Dream Factory Executive Director Howard Koks says since inception they have been able to grant over 700 dreams with 31 dreams in 2016 and 36 in 2017. Koks notes there are no limits to granting a dream for a child with a life-threatening illness or disorder in Manitoba.
"[Annick] is just a sweetheart. She doesn't generally have that much to say but she's always very easy to talk to and you know what she's thinking. She's a wonderful child and a brave, brave little warrior. She's still going through so many challenges and she's just always so positive."
He says the whole family is positive while facing many challenges and yet give of their time to talk to groups and raise money for research of Schwachman Diamond Syndrome.
Nakata explains because it's a rare disorder there hasn't been much research done and at this point, the best case scenario is status quo.

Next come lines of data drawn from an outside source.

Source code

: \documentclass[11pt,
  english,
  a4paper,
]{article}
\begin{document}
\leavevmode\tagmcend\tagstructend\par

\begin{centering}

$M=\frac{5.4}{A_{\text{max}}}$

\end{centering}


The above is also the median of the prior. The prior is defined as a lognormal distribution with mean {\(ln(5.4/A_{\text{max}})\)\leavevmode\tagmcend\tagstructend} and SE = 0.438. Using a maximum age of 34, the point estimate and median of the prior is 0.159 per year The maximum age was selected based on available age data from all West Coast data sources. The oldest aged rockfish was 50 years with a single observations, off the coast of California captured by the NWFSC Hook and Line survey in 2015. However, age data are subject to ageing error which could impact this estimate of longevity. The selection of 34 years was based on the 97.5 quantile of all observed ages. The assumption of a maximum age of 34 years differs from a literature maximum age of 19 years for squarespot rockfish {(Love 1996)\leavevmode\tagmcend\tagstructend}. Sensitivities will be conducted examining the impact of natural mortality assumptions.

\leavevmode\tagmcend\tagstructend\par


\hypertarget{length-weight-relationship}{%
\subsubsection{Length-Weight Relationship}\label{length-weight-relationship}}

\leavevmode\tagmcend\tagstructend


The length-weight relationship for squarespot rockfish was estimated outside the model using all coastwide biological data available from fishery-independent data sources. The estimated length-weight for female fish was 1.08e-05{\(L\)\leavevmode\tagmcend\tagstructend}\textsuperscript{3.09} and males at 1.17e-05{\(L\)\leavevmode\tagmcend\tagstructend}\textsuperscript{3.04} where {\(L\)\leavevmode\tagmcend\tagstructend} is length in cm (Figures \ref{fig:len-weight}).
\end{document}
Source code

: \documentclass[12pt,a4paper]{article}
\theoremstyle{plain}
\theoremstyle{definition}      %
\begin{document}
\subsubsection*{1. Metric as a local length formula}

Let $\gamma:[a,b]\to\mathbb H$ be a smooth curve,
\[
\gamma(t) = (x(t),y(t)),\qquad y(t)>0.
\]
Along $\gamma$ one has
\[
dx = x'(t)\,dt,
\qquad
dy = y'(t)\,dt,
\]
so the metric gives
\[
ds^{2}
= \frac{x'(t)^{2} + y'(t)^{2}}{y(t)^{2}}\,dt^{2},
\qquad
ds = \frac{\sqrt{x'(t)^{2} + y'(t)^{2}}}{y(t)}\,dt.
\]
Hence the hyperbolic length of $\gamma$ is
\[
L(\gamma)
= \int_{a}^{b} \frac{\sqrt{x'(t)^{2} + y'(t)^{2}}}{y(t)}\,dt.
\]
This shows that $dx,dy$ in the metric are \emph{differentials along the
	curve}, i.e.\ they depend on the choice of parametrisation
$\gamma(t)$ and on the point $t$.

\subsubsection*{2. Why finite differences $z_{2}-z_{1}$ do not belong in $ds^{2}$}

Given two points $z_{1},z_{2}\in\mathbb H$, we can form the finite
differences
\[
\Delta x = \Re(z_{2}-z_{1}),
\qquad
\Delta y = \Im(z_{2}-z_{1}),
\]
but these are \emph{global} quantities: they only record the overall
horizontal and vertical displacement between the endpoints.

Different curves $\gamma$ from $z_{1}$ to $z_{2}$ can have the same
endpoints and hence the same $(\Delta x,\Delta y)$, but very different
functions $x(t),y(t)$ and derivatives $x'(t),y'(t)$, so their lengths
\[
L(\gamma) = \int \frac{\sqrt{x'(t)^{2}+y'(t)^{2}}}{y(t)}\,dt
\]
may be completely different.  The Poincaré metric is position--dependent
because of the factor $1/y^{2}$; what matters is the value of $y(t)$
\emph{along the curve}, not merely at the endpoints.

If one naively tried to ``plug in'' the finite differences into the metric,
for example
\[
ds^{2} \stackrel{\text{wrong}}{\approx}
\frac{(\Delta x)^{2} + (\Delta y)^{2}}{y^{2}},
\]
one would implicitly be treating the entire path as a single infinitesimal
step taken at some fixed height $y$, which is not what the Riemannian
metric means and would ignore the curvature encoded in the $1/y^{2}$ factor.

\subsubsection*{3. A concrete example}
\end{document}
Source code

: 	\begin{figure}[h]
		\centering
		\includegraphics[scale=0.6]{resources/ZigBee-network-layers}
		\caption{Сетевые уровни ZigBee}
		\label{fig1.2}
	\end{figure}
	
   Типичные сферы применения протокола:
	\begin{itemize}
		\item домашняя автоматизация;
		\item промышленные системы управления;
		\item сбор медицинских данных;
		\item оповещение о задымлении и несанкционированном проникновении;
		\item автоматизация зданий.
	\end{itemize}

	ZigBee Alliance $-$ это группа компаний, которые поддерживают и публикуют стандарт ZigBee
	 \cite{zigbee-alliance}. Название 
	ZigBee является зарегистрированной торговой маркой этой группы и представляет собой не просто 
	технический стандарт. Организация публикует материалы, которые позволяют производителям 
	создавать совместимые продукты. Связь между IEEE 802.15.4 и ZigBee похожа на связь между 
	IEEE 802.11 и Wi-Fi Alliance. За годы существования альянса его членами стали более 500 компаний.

"There is an option for a bone marrow transplant that would kind of reset her whole bone marrow and ability to produce white blood cells but these procedures are very hard on the body of children with Schwachman Diamond Syndrome and certainly don't come without a very high risk."
She says Annick is a spunky 7-year-old who loves to play and dance, adding what she wants to be when she grows up changes from day to day.
"One day it could be a rock star, not a pop star, a rock star because that's just how spunky she is. Then another day it's maybe a hairdresser, then the next day it's a princess, and then a firefighter. What makes us the happiest is that she truly believes she can be any of those things."
Nakata notes because Schwachman Diamond Syndrome is a genetic disorder there is no cure and through the years they have felt support from their family and their community which has meant a lot.